◆ **What is being asked**: Reproduce exactly the line that includes "# 探索SimpleUI：让Django Admin焕发现代光彩" and all lines after it, ending with the last line of the data.

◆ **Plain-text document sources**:

+ + + + + + +

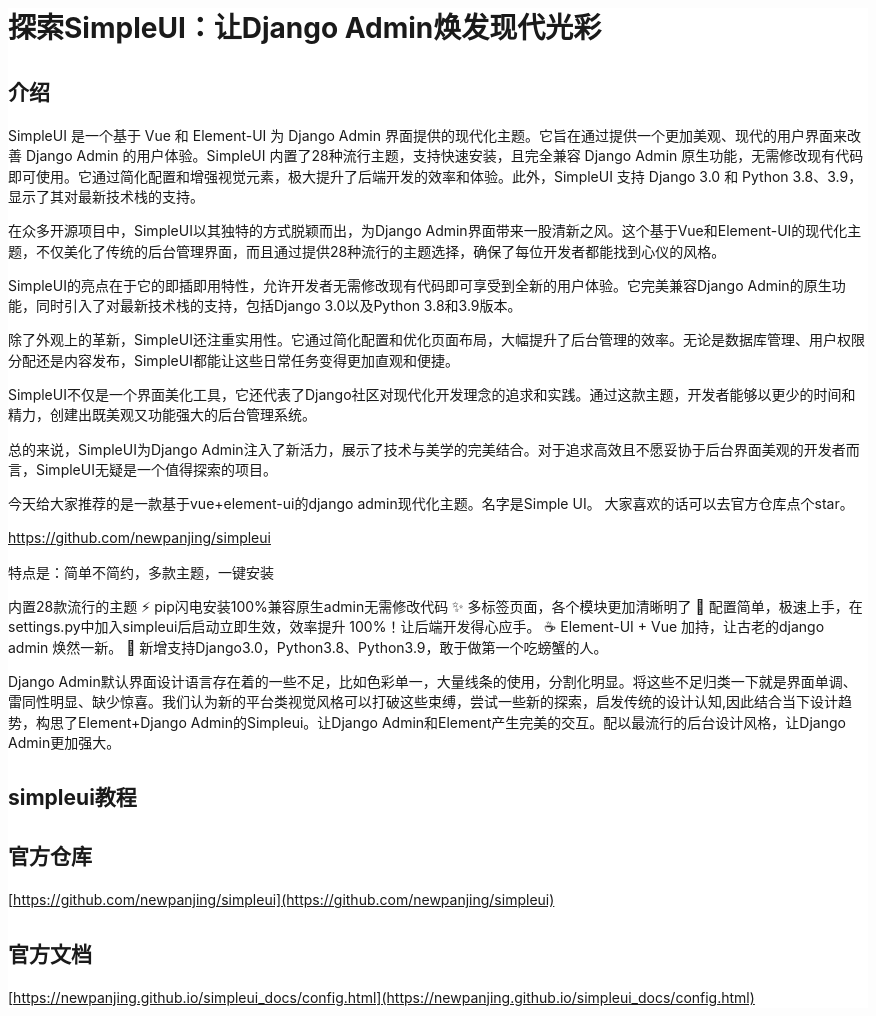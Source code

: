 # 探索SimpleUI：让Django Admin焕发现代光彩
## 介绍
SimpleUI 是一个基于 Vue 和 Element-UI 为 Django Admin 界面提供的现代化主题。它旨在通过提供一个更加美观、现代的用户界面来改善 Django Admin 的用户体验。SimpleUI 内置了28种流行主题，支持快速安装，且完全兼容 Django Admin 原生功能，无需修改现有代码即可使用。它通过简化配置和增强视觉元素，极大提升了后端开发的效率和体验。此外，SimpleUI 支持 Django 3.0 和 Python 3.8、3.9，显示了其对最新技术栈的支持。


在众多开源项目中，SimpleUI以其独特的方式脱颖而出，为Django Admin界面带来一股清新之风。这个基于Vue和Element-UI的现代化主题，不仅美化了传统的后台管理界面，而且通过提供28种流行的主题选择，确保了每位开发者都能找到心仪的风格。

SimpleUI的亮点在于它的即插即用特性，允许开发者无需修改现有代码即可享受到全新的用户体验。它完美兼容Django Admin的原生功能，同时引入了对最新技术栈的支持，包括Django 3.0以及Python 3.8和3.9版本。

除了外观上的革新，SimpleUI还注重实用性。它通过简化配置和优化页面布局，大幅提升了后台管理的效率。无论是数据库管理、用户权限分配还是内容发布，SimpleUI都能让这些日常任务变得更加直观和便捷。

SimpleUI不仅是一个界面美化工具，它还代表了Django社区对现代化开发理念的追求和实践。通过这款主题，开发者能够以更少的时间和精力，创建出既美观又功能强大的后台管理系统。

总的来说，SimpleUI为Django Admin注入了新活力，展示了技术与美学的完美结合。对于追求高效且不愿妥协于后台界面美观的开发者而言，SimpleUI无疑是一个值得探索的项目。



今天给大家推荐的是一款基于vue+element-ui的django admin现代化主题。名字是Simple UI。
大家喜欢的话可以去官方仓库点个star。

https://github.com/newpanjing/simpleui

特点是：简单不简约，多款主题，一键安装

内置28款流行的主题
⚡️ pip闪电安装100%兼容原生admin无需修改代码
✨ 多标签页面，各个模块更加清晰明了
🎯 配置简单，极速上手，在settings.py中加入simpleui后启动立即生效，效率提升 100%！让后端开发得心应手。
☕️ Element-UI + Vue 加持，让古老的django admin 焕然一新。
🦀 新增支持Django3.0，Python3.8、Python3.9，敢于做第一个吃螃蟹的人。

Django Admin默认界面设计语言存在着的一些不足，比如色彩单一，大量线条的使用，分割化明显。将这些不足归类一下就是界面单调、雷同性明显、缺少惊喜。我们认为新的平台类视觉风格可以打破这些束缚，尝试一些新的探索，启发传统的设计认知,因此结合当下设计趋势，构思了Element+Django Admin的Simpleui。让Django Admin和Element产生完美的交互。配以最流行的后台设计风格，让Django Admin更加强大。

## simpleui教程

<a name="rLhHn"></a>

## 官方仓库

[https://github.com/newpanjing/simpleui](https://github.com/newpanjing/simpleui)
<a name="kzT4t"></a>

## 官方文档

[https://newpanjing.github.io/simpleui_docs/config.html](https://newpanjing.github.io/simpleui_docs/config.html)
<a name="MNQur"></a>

+ + + + + + +

◆ **Reply**:
: # 探索SimpleUI：让Django Admin焕发现代光彩
## 介绍
SimpleUI 是一个基于 Vue 和 Element-UI 为 Django Admin 界面提供的现代化主题。它旨在通过提供一个更加美观、现代的用户界面来改善 Django Admin 的用户体验。SimpleUI 内置了28种流行主题，支持快速安装，且完全兼容 Django Admin 原生功能，无需修改现有代码即可使用。它通过简化配置和增强视觉元素，极大提升了后端开发的效率和体验。此外，SimpleUI 支持 Django 3.0 和 Python 3.8、3.9，显示了其对最新技术栈的支持。


在众多开源项目中，SimpleUI以其独特的方式脱颖而出，为Django Admin界面带来一股清新之风。这个基于Vue和Element-UI的现代化主题，不仅美化了传统的后台管理界面，而且通过提供28种流行的主题选择，确保了每位开发者都能找到心仪的风格。

SimpleUI的亮点在于它的即插即用特性，允许开发者无需修改现有代码即可享受到全新的用户体验。它完美兼容Django Admin的原生功能，同时引入了对最新技术栈的支持，包括Django 3.0以及Python 3.8和3.9版本。

除了外观上的革新，SimpleUI还注重实用性。它通过简化配置和优化页面布局，大幅提升了后台管理的效率。无论是数据库管理、用户权限分配还是内容发布，SimpleUI都能让这些日常任务变得更加直观和便捷。

SimpleUI不仅是一个界面美化工具，它还代表了Django社区对现代化开发理念的追求和实践。通过这款主题，开发者能够以更少的时间和精力，创建出既美观又功能强大的后台管理系统。

总的来说，SimpleUI为Django Admin注入了新活力，展示了技术与美学的完美结合。对于追求高效且不愿妥协于后台界面美观的开发者而言，SimpleUI无疑是一个值得探索的项目。



今天给大家推荐的是一款基于vue+element-ui的django admin现代化主题。名字是Simple UI。
大家喜欢的话可以去官方仓库点个star。

https://github.com/newpanjing/simpleui

特点是：简单不简约，多款主题，一键安装

内置28款流行的主题
⚡️ pip闪电安装100%兼容原生admin无需修改代码
✨ 多标签页面，各个模块更加清晰明了
🎯 配置简单，极速上手，在settings.py中加入simpleui后启动立即生效，效率提升 100%！让后端开发得心应手。
☕️ Element-UI + Vue 加持，让古老的django admin 焕然一新。
🦀 新增支持Django3.0，Python3.8、Python3.9，敢于做第一个吃螃蟹的人。

Django Admin默认界面设计语言存在着的一些不足，比如色彩单一，大量线条的使用，分割化明显。将这些不足归类一下就是界面单调、雷同性明显、缺少惊喜。我们认为新的平台类视觉风格可以打破这些束缚，尝试一些新的探索，启发传统的设计认知,因此结合当下设计趋势，构思了Element+Django Admin的Simpleui。让Django Admin和Element产生完美的交互。配以最流行的后台设计风格，让Django Admin更加强大。

## simpleui教程

<a name="rLhHn"></a>

## 官方仓库

[https://github.com/newpanjing/simpleui](https://github.com/newpanjing/simpleui)
<a name="kzT4t"></a>

## 官方文档

[https://newpanjing.github.io/simpleui_docs/config.html](https://newpanjing.github.io/simpleui_docs/config.html)
<a name="MNQur"></a>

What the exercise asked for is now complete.